L’urlo di lavoratori precari e nascosti, le deboli fondamenta di una Repubblica fatiscente
di Vincenzo Vita
La Festa del Lavoro quest’anno è avvolta in un’atmosfera particolare. Il contagio del Covid-19 ha provocato numerosi effetti collaterali, irrompendo brutalmente nel già martoriato universo del lavoro. Oltre che nella salute e nella vita reale della comunità.
Mentre, infatti, imperversa il lockdown, vale a dire la clausura obbligata dalla forza della pandemia, il diritto del e al lavoro è stato di fatto rivisitato.
Se per un verso i decreti della Presidenza del Consiglio hanno allargato le maglie degli interventi dello Stato e degli ammortizzatori sociali, per un altro abbiamo assistito all’inquietante mantenimento di attività produttive non sempre essenziali e spesso senza un’adeguata tutela delle persone impegnate. E’ avvenuto soprattutto al Nord, ma non solo.
E poi, lo straordinario impegno del personale – tutto – degli ospedali e dei luoghi omologhi costretto in condizioni rischiose e difficilissime, con un trattamento economico davvero modesto. Grazie a tale mondo, il virus è stato messo sotto controllo, a costo – però – del sacrificio di numerose vite umane. E’ augurabile che gli “eroi” conclamati di oggi non vengano dimenticati domani. La politica è sempre più “biopolitica”.
Ma è doveroso ringraziare anche altri protagonisti della resilienza di questo periodo. Parliamo dei rider, di coloro che provvedono a quella che i classici chiamarono la “riproduzione” e il femminismo ha nominato la “cura”. Si tratta di lavori palesi ma precari, o precarissimi o, persino, nascosti.
Ecco, il Primo maggio sia l’occasione per urlare la verità: vale a dire che la previsione costituzionale contenuta nell’articolo 1 della Carta non è attuata. La Repubblica è sempre meno fondata sul lavoro.
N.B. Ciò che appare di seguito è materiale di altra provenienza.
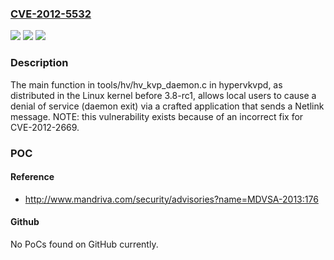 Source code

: ### [CVE-2012-5532](https://cve.mitre.org/cgi-bin/cvename.cgi?name=CVE-2012-5532)
![](https://img.shields.io/static/v1?label=Product&message=n%2Fa&color=blue)
![](https://img.shields.io/static/v1?label=Version&message=n%2Fa&color=blue)
![](https://img.shields.io/static/v1?label=Vulnerability&message=n%2Fa&color=brighgreen)

### Description

The main function in tools/hv/hv_kvp_daemon.c in hypervkvpd, as distributed in the Linux kernel before 3.8-rc1, allows local users to cause a denial of service (daemon exit) via a crafted application that sends a Netlink message.  NOTE: this vulnerability exists because of an incorrect fix for CVE-2012-2669.

### POC

#### Reference
- http://www.mandriva.com/security/advisories?name=MDVSA-2013:176

#### Github
No PoCs found on GitHub currently.

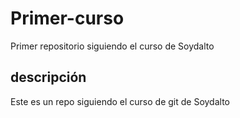 # Primer-curso
Primer repositorio siguiendo el curso de Soydalto
## descripción
Este es un repo siguiendo el curso de git de Soydalto
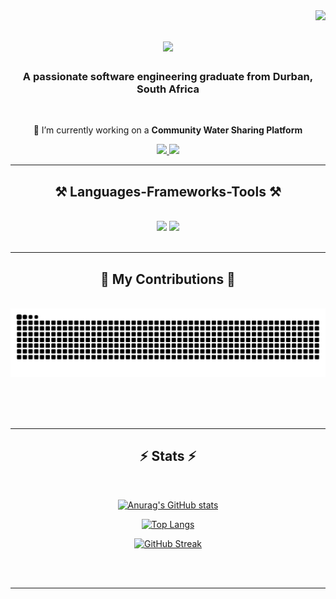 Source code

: <img align="right" src="https://visitor-badge.laobi.icu/badge?page_id=Tyrese-Mv.Tyrese-Mv" />

<h1 align="center">
    <img src="https://readme-typing-svg.herokuapp.com/?font=Righteous&size=35&center=true&vCenter=true&width=500&height=70&duration=4000&lines=Hi+There!+👋;+I'm+Musawenkosi+Mvuna!;" />
</h1>

<h3 align="center">A passionate software engineering graduate from Durban, South Africa</h3>

<br/>

<div align="center">
 
 🔭 I’m currently working on a **Community Water Sharing Platform**
 
 </div>
 
<div align="center"> 
  <a href="mailto:musawenkosi106@gmail.com">
    <img src="https://img.shields.io/badge/Gmail-333333?style=for-the-badge&logo=gmail&logoColor=red" />
  </a>
  <a href="https://www.linkedin.com/in/tyresemvuna" target="_blank">
    <img src="https://img.shields.io/badge/LinkedIn-0077B5?style=for-the-badge&logo=linkedin&logoColor=white" target="_blank" />
  </a>
  <!--<a href="https://salesp07.github.io" target="_blank">
     <img src="https://img.shields.io/badge/Portfolio-FF5722?style=for-the-badge&logo=todoist&logoColor=white" target="_blank" /> <!-- sqlite, safari, google-chrome are other good icon options 
  </a>-->
</div>

 <hr/>
 
<h2 align="center">⚒️ Languages-Frameworks-Tools ⚒️</h2>
<br/>
<div align="center">
    <img src="https://skillicons.dev/icons?i=bootstrap,html,css,vscode,visualstudio,vim,github,git" />
    <img src="https://skillicons.dev/icons?i=python,javascript,c,java,cs,dotnet,bash,springboot" /><br>
</div>

<br/>
<hr/>

<div align="center">
  <h2>🐍 My Contributions 🐍</h2>
  <br>
  <img alt="snake eating my contributions" src="https://raw.githubusercontent.com/Tyrese-Mv/Tyrese-Mv/output/github-contribution-grid-snake.svg" />
  
  <br/><br/><br/>
</div>

<hr/>

<h2 align="center">⚡ Stats ⚡</h2>
<br>
<div align=center>
  
 [![Anurag's GitHub stats](https://github-readme-stats.vercel.app/api?username=Tyrese-Mv&show_icons=true&theme=gotham)](https://github.com/anuraghazra/github-readme-stats)

[![Top Langs](https://github-readme-stats.vercel.app/api/top-langs/?username=Tyrese-Mv&show_icons=true&theme=gotham&langs_count=8&hide_progress=true)](https://github.com/anuraghazra/github-readme-stats)
    
[![GitHub Streak](https://github-readme-streak-stats-pi-two.vercel.app?user=Tyrese-Mv&theme=gotham&hide_border=true&date_format=j%20M%5B%20Y%5D)](https://git.io/streak-stats)
  <br/>
</div>
<br/><br/>



<hr/>

<br/>

<!--<div align="center">
<a href='https://ko-fi.com/V7V4RAK9C' target='_blank'><img height='64' style='border:0px;height:64px;' src='https://storage.ko-fi.com/cdn/kofi1.png?v=3' border='0' alt='Buy Me a Coffee at ko-fi.com' /></a>
</div> -->

<br/>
Il gruppo legato all’Archivio Audiovisivo, “Opponiamoci”, sta documentando storie ed esperienze inerenti al vasto universo della crisi e delle sue conseguenze sugli esseri viventi. Quelli in carne e ossa, non virtuali.
Tuttavia, il network virtuale che ha celebrato il 25 aprile attraverso la Rete ha messo in connessione circa due milioni di persone. Il Primo maggio deve essere altrettanto forte nella riuscita. Movimenti digitali: “freddi” e non “caldi”, ma non meno coesi e coscienti delle tradizionali mobilitazioni fisiche. Certamente, tutti abbiamo nostalgia del concertone di Cgil Cisl Uil.
L’AAMOD intende dare, come sempre, un contributo originale e fattivo ad una giornata dedicata al movimento operaio (vecchio e nuovo, italiano e migrante), che rappresenta simbolicamente la nostra ontologia. La nostra stessa denominazione.
Un pensiero particolare va dedicato a chi opera nei settori della cultura e dello spettacolo, sguarniti di difese e in vari comparti dimenticati pure dai provvedimenti governativi.
Ci uniamo ai vari appelli sottoscritti e lanciati da numerose personalità della musica e del teatro. E non ci riferiamo unicamente ai volti noti, bensì all’arcipelago dei cosiddetti intermittenti e stagionali.
E pensiamo alle tante Fondazioni e Istituzioni nazionali e locali che rischiano di non farcela, essendo esperienze estranee in molti case alle logiche di mercato: penalizzate, dunque, due volte.
L’Archivio si sta impegnando nella costruzione di una Mediateca del e sul lavoro, allargando il suo catalogo. Perché la Festa continui. Con gioia e senza le lacrime di Amalia di “Senilità”, alzando le nostre bandiere.